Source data
□ □ □ □ □ □ □
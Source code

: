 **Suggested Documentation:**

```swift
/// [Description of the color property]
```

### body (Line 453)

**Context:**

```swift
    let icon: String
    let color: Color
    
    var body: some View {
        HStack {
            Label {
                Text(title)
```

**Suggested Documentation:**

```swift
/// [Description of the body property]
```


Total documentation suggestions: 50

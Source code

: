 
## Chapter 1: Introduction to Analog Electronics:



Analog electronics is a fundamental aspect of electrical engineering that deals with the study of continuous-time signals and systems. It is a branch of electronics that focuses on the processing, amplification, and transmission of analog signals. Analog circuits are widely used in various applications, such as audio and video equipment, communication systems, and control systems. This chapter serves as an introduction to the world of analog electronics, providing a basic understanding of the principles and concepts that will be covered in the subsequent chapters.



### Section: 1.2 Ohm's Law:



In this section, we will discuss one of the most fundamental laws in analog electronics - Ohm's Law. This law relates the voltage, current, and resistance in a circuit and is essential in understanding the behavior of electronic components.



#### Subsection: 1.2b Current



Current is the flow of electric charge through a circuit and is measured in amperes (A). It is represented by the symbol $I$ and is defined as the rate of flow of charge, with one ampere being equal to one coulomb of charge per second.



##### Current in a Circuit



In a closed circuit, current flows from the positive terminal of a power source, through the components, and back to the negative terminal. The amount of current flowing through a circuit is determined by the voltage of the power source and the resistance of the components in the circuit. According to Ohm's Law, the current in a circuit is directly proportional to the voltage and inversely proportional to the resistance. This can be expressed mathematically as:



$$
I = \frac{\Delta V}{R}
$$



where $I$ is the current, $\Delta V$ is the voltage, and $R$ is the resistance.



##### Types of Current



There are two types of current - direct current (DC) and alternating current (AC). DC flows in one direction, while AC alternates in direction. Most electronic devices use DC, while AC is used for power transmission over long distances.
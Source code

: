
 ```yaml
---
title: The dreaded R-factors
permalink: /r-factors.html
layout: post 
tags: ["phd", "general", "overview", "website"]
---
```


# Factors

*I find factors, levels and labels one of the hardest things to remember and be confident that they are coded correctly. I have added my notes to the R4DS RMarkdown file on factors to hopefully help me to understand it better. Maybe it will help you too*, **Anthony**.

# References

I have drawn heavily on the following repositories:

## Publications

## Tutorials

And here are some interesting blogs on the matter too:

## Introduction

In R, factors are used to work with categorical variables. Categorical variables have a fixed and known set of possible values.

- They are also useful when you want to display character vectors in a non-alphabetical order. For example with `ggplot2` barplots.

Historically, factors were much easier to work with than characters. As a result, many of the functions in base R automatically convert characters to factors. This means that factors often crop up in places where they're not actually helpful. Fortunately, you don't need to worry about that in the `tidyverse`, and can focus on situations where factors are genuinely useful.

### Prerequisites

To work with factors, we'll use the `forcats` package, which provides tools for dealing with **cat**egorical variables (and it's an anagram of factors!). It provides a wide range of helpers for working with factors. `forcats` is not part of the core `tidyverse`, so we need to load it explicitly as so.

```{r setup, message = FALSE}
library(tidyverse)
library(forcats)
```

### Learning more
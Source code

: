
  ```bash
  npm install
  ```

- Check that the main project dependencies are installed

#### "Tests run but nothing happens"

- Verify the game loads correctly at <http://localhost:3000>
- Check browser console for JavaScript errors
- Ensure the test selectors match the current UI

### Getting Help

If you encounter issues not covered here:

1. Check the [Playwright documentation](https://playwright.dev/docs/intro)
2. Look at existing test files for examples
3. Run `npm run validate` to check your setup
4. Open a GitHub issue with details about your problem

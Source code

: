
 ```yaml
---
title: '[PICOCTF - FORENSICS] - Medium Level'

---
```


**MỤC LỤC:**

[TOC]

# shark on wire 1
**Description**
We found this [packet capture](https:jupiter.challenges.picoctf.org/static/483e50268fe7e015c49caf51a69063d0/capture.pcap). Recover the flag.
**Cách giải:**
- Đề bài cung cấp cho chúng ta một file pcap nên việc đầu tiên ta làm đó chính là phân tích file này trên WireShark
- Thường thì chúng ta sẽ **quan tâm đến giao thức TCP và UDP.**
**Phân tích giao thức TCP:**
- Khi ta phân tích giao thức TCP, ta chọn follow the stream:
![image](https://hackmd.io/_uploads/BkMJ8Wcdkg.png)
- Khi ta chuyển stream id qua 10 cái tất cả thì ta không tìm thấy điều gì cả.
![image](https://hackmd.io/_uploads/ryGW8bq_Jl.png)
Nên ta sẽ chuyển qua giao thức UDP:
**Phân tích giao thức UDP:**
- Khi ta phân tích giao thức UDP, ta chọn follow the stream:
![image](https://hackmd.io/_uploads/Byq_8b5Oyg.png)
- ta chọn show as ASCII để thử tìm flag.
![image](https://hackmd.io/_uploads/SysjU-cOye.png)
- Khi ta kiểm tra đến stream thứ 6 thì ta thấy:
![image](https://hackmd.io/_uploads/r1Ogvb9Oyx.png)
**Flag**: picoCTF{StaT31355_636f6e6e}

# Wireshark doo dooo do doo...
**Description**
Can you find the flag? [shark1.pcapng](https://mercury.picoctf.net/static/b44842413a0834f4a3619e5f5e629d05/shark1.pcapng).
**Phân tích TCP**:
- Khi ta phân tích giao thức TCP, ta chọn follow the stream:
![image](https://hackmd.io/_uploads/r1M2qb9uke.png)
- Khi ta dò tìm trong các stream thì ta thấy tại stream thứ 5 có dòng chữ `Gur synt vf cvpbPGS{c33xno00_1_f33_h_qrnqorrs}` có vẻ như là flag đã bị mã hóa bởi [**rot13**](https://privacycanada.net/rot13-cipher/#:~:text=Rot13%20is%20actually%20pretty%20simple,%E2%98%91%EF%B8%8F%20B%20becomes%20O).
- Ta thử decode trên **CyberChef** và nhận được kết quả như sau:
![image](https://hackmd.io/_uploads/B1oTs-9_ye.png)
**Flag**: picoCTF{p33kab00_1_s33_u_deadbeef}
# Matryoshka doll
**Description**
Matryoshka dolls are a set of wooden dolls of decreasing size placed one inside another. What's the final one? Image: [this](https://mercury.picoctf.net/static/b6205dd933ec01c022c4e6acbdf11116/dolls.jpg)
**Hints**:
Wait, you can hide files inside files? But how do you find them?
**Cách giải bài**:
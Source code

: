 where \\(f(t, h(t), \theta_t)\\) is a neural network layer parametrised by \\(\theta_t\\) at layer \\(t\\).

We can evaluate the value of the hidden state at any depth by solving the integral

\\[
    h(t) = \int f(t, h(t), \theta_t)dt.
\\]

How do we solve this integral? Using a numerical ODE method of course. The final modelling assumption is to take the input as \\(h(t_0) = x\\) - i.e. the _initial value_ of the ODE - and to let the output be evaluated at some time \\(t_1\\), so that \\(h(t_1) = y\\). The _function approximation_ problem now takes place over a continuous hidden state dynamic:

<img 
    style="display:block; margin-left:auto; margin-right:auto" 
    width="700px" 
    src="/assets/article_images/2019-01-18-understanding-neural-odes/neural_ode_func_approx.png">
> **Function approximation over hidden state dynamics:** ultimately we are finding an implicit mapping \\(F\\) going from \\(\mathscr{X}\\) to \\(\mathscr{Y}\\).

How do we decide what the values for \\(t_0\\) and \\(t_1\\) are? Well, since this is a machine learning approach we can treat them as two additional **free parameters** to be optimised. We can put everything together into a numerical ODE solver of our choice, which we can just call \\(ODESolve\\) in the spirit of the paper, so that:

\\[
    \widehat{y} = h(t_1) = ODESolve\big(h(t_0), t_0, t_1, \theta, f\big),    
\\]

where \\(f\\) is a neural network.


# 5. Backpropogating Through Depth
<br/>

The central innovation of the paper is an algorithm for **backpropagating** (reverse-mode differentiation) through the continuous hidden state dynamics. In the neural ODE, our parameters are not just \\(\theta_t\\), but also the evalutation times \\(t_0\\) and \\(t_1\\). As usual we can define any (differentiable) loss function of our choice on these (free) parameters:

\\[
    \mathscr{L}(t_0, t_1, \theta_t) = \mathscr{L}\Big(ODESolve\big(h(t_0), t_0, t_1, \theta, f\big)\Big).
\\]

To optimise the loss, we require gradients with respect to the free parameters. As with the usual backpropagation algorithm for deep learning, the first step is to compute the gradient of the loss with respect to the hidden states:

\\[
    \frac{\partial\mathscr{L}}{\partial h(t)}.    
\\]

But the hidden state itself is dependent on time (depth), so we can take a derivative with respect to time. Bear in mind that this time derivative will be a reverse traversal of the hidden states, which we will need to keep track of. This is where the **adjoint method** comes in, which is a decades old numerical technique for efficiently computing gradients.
□ □ □ □ □ □ □
--- ASSIGNMENT ---
All lines holding the word "understanding" must be copied from the data.

--- RESPONSE TO THE EXERCISE ---
Analog electronics is a fundamental aspect of electrical engineering that deals with the study of continuous-time signals and systems. It is a branch of electronics that focuses on the processing, amplification, and transmission of analog signals. Analog circuits are widely used in various applications, such as audio and video equipment, communication systems, and control systems. This chapter serves as an introduction to the world of analog electronics, providing a basic understanding of the principles and concepts that will be covered in the subsequent chapters.
In this section, we will discuss one of the most fundamental laws in analog electronics - Ohm's Law. This law relates the voltage, current, and resistance in a circuit and is essential in understanding the behavior of electronic components.
    src="/assets/article_images/2019-01-18-understanding-neural-odes/neural_ode_func_approx.png">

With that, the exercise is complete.